**Exercise objective:** Without including any picture, copy the entries that follow word for word.

BEGIN Recorded data

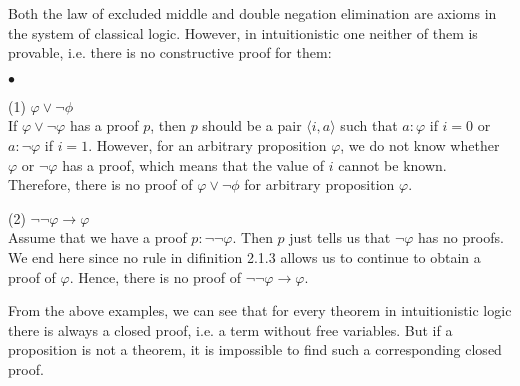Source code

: \documentclass[12pt,a4paper]{article}
\theoremstyle{definition}
\theoremstyle{plain}
\theoremstyle{plain}
\theoremstyle{plain}
\newenvironment{myitemize}
{\begin{list}{$ \bullet $}{
  \topsep=2pt
  \itemsep=2pt
  \parsep=0pt
  \parskip=0pt
  \labelsep=5pt
  \labelwidth=20pt}}
{\end{list}}
\begin{document}
Both the law of excluded middle and double negation elimination are axioms in the system of classical logic. However, in intuitionistic one neither of them is provable, i.e. there is no constructive proof for them:
\begin{myitemize}
\item[(1)] $ \varphi \lor \neg \phi $\\
If $ \varphi \lor \neg \varphi $ has a proof $ p $, then $ p $ should be a pair $ \langle i, a \rangle $ such that $ a: \varphi $ if $ i = 0 $ or $ a: \neg \varphi $ if $ i = 1 $. However, for an arbitrary proposition $ \varphi $, we do not know whether $ \varphi $ or $ \neg \varphi $ has a proof, which means that the value of $ i $ cannot be known. Therefore, there is no proof of $ \varphi \lor \neg \phi $ for arbitrary proposition $ \varphi $.
\item[(2)] $ \neg \neg \varphi \to \varphi $\\
Assume that we have a proof $ p: \neg \neg \varphi $. Then $ p $ just tells us that $ \neg \varphi $ has no proofs. We end here since no rule in difinition 2.1.3 allows us to continue to obtain a proof of $ \varphi $. Hence, there is no proof of $ \neg \neg \varphi \to \varphi $.
\end{myitemize}

From the above examples, we can see that for every theorem in intuitionistic logic there is always a closed proof, i.e. a term without free variables. But if a proposition is not a theorem, it is impossible to find such a corresponding closed proof.
\end{document}
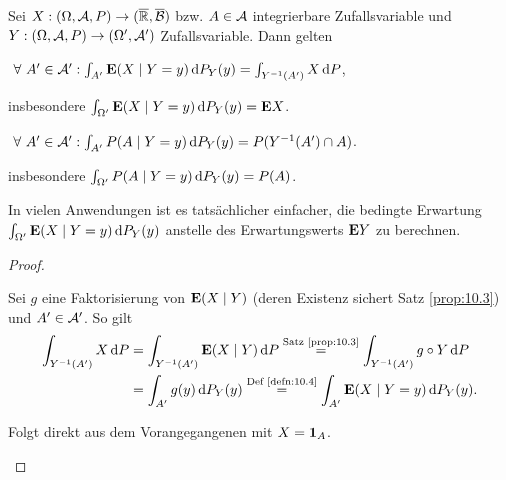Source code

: \begin{prop}
\label{prop:10.4}
Sei $X: (\Omega, {\AA}, P)\to (\overline{\R},
\overline{\BB})$ bzw. $A\in {\AA}$ integrierbare Zufallsvariable und
$Y : (\Omega, {\AA},P)\to (\Omega ', {\AA }')$ Zufallsvariable. Dann gelten
\begin{propenum}
\item
$\forall {A' \in {\AA}'} : \int_{A'} \E(X\mid Y=y)
\dP_{Y}(y) =\int_{Y^ {-1}(A')} X\dP$,

insbesondere $\int_{\Omega '} \E( X \mid Y=y)\dP_{Y}(y) = \E X$.
\item
$\forall A'\in {\AA}' : \int_{A'} P(A\mid Y=y) \dP_{Y}(y)= P(Y^ {-1}
(A')\cap A)$.

insbesondere $\int_{\Omega '} P(A\mid Y=y)\dP_{Y}(y) = P(A)$.\fishhere
\end{propenum} 
\end{prop}

In vielen Anwendungen ist es tatsächlicher einfacher, die bedingte Erwartung
$\int_{\Omega '} \E( X \mid Y=y)\dP_{Y}(y)$ anstelle des Erwartungswerts
$\E Y$ zu berechnen.

\begin{proof}
\begin{proofenum}
\item Sei $g$ eine Faktorisierung von $\E(X\mid Y)$ (deren Existenz sichert
Satz \ref{prop:10.3}) und $A'\in\AA'$. So gilt
\begin{align*} 
\int_{Y^{-1}(A')} X \dP &= \int_{Y^{-1}(A')} \E(X\mid Y)\dP
 \overset{\text{Satz \ref{prop:10.3}}}{=} \int_{Y^{-1}(A')} g\circ Y\dP
 \\&= \int_{A'} g(y)\dP_Y(y)\overset{\text{Def \ref{defn:10.4}}}=
 \int_{A'} \E(X\mid Y=y) \dP_Y(y).
\end{align*}
\item Folgt direkt aus dem Vorangegangenen mit $X=\Id_A$.\qedhere
\end{proofenum}
\end{proof}

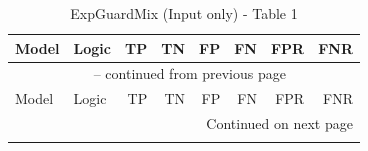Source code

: \documentclass{article}
\begin{document}
{\small
\begin{longtable}{llrrrrrr}
\caption{ExpGuardMix (Input only) - Table 1} \label{tab:5models} \\
 
\toprule
Model & Logic & TP & TN & FP & FN & FPR & FNR \\
\midrule
\endfirsthead
 
\multicolumn{8}{c}{\tablename\ \thetable{} -- continued from previous page} \\
\toprule
Model & Logic & TP & TN & FP & FN & FPR & FNR \\
\midrule
\endhead
 
\midrule
\multicolumn{8}{r}{Continued on next page} \\
\endfoot
 
\bottomrule
\endlastfoot


\end{longtable}}
\end{document}
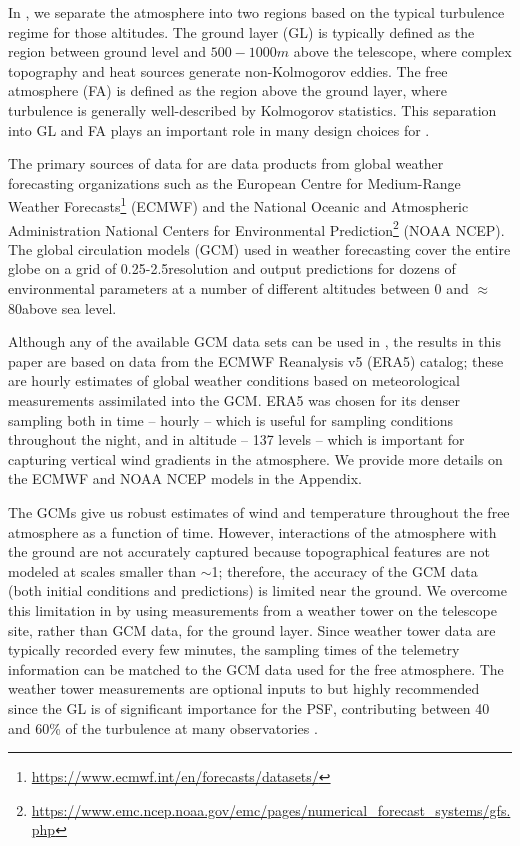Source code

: \documentclass[twocolumn,twocolappendix]{openjournal}
\begin{document}
In \psfws, we separate the atmosphere into two regions based on the typical turbulence regime for those altitudes.
The ground layer (GL) is typically defined as the region between ground level and $500-1000\unit{m}$ above the telescope, where complex topography and heat sources generate non-Kolmogorov eddies.  
The free atmosphere (FA) is defined as the region above the ground layer, where turbulence is generally well-described by Kolmogorov statistics.
This separation into GL and FA plays an important role in many design choices for \psfws.

The primary sources of data for \psfws are data products from global weather forecasting organizations such as the European Centre for Medium-Range Weather Forecasts\footnote{\url{https://www.ecmwf.int/en/forecasts/datasets/}} (ECMWF) and the National Oceanic and Atmospheric Administration National Centers for Environmental Prediction\footnote{\url{https://www.emc.ncep.noaa.gov/emc/pages/numerical_forecast_systems/gfs.php}} (NOAA NCEP).
The global circulation models (GCM) used in weather forecasting cover the entire globe on a grid of 0.25-2.5\deg resolution and output predictions for dozens of environmental parameters at a number of different altitudes between 0 and $\approx$80\km above sea level.

Although any of the available GCM data sets can be used in \psfws, the results in this paper are based on data from the ECMWF Reanalysis v5 (ERA5) catalog; these are hourly estimates of global weather conditions based on meteorological measurements assimilated into the GCM.
ERA5 was chosen for its denser sampling both in time -- hourly -- which is useful for sampling conditions throughout the night, and in altitude -- 137 levels -- which is important for capturing vertical wind gradients in the atmosphere. 
We provide more details on the ECMWF and NOAA NCEP models in the Appendix.

The GCMs give us robust estimates of wind and temperature throughout the free atmosphere as a function of time. 
However, interactions of the atmosphere with the ground are not accurately captured because topographical features are not modeled at scales smaller than $\sim$1\km; 
therefore, the accuracy of the GCM data (both initial conditions and predictions) is limited near the ground.
We overcome this limitation in \psfws by using measurements from a weather tower on the telescope site, rather than GCM data, for the ground layer.
Since weather tower data are typically recorded every few minutes, the sampling times of the telemetry information can be matched to the GCM data used for the free atmosphere.
The weather tower measurements are optional inputs to \psfws but highly recommended since the GL is of significant importance for the PSF, contributing between 40 and 60\% of the turbulence at many observatories \citep{tokovinin_statistics_2003, tokovinin_model_2005, tokovinin_optical_2005}.
\end{document}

END Recorded data

**Expected answer:**
Source code

: \documentclass[12pt,a4paper]{article}
\theoremstyle{definition}
\theoremstyle{plain}
\theoremstyle{plain}
\theoremstyle{plain}
\newenvironment{myitemize}
{\begin{list}{$ \bullet $}{
  \topsep=2pt
  \itemsep=2pt
  \parsep=0pt
  \parskip=0pt
  \labelsep=5pt
  \labelwidth=20pt}}
{\end{list}}
\begin{document}
Both the law of excluded middle and double negation elimination are axioms in the system of classical logic. However, in intuitionistic one neither of them is provable, i.e. there is no constructive proof for them:
\begin{myitemize}
\item[(1)] $ \varphi \lor \neg \phi $\\
If $ \varphi \lor \neg \varphi $ has a proof $ p $, then $ p $ should be a pair $ \langle i, a \rangle $ such that $ a: \varphi $ if $ i = 0 $ or $ a: \neg \varphi $ if $ i = 1 $. However, for an arbitrary proposition $ \varphi $, we do not know whether $ \varphi $ or $ \neg \varphi $ has a proof, which means that the value of $ i $ cannot be known. Therefore, there is no proof of $ \varphi \lor \neg \phi $ for arbitrary proposition $ \varphi $.
\item[(2)] $ \neg \neg \varphi \to \varphi $\\
Assume that we have a proof $ p: \neg \neg \varphi $. Then $ p $ just tells us that $ \neg \varphi $ has no proofs. We end here since no rule in difinition 2.1.3 allows us to continue to obtain a proof of $ \varphi $. Hence, there is no proof of $ \neg \neg \varphi \to \varphi $.
\end{myitemize}

From the above examples, we can see that for every theorem in intuitionistic logic there is always a closed proof, i.e. a term without free variables. But if a proposition is not a theorem, it is impossible to find such a corresponding closed proof.
\end{document}
Source code

: \begin{prop}
\label{prop:10.4}
Sei $X: (\Omega, {\AA}, P)\to (\overline{\R},
\overline{\BB})$ bzw. $A\in {\AA}$ integrierbare Zufallsvariable und
$Y : (\Omega, {\AA},P)\to (\Omega ', {\AA }')$ Zufallsvariable. Dann gelten
\begin{propenum}
\item
$\forall {A' \in {\AA}'} : \int_{A'} \E(X\mid Y=y)
\dP_{Y}(y) =\int_{Y^ {-1}(A')} X\dP$,

insbesondere $\int_{\Omega '} \E( X \mid Y=y)\dP_{Y}(y) = \E X$.
\item
$\forall A'\in {\AA}' : \int_{A'} P(A\mid Y=y) \dP_{Y}(y)= P(Y^ {-1}
(A')\cap A)$.

insbesondere $\int_{\Omega '} P(A\mid Y=y)\dP_{Y}(y) = P(A)$.\fishhere
\end{propenum} 
\end{prop}

In vielen Anwendungen ist es tatsächlicher einfacher, die bedingte Erwartung
$\int_{\Omega '} \E( X \mid Y=y)\dP_{Y}(y)$ anstelle des Erwartungswerts
$\E Y$ zu berechnen.

\begin{proof}
\begin{proofenum}
\item Sei $g$ eine Faktorisierung von $\E(X\mid Y)$ (deren Existenz sichert
Satz \ref{prop:10.3}) und $A'\in\AA'$. So gilt
\begin{align*} 
\int_{Y^{-1}(A')} X \dP &= \int_{Y^{-1}(A')} \E(X\mid Y)\dP
 \overset{\text{Satz \ref{prop:10.3}}}{=} \int_{Y^{-1}(A')} g\circ Y\dP
 \\&= \int_{A'} g(y)\dP_Y(y)\overset{\text{Def \ref{defn:10.4}}}=
 \int_{A'} \E(X\mid Y=y) \dP_Y(y).
\end{align*}
\item Folgt direkt aus dem Vorangegangenen mit $X=\Id_A$.\qedhere
\end{proofenum}
\end{proof}

Source code

: \documentclass{article}
\begin{document}
{\small
\begin{longtable}{llrrrrrr}
\caption{ExpGuardMix (Input only) - Table 1} \label{tab:5models} \\
 
\toprule
Model & Logic & TP & TN & FP & FN & FPR & FNR \\
\midrule
\endfirsthead
 
\multicolumn{8}{c}{\tablename\ \thetable{} -- continued from previous page} \\
\toprule
Model & Logic & TP & TN & FP & FN & FPR & FNR \\
\midrule
\endhead
 
\midrule
\multicolumn{8}{r}{Continued on next page} \\
\endfoot
 
\bottomrule
\endlastfoot


\end{longtable}}
\end{document}
Source code

: \documentclass[twocolumn,twocolappendix]{openjournal}
\begin{document}
In \psfws, we separate the atmosphere into two regions based on the typical turbulence regime for those altitudes.
The ground layer (GL) is typically defined as the region between ground level and $500-1000\unit{m}$ above the telescope, where complex topography and heat sources generate non-Kolmogorov eddies.  
The free atmosphere (FA) is defined as the region above the ground layer, where turbulence is generally well-described by Kolmogorov statistics.
This separation into GL and FA plays an important role in many design choices for \psfws.

The primary sources of data for \psfws are data products from global weather forecasting organizations such as the European Centre for Medium-Range Weather Forecasts\footnote{\url{https://www.ecmwf.int/en/forecasts/datasets/}} (ECMWF) and the National Oceanic and Atmospheric Administration National Centers for Environmental Prediction\footnote{\url{https://www.emc.ncep.noaa.gov/emc/pages/numerical_forecast_systems/gfs.php}} (NOAA NCEP).
The global circulation models (GCM) used in weather forecasting cover the entire globe on a grid of 0.25-2.5\deg resolution and output predictions for dozens of environmental parameters at a number of different altitudes between 0 and $\approx$80\km above sea level.

Although any of the available GCM data sets can be used in \psfws, the results in this paper are based on data from the ECMWF Reanalysis v5 (ERA5) catalog; these are hourly estimates of global weather conditions based on meteorological measurements assimilated into the GCM.
ERA5 was chosen for its denser sampling both in time -- hourly -- which is useful for sampling conditions throughout the night, and in altitude -- 137 levels -- which is important for capturing vertical wind gradients in the atmosphere. 
We provide more details on the ECMWF and NOAA NCEP models in the Appendix.

The GCMs give us robust estimates of wind and temperature throughout the free atmosphere as a function of time. 
However, interactions of the atmosphere with the ground are not accurately captured because topographical features are not modeled at scales smaller than $\sim$1\km; 
therefore, the accuracy of the GCM data (both initial conditions and predictions) is limited near the ground.
We overcome this limitation in \psfws by using measurements from a weather tower on the telescope site, rather than GCM data, for the ground layer.
Since weather tower data are typically recorded every few minutes, the sampling times of the telemetry information can be matched to the GCM data used for the free atmosphere.
The weather tower measurements are optional inputs to \psfws but highly recommended since the GL is of significant importance for the PSF, contributing between 40 and 60\% of the turbulence at many observatories \citep{tokovinin_statistics_2003, tokovinin_model_2005, tokovinin_optical_2005}.
\end{document}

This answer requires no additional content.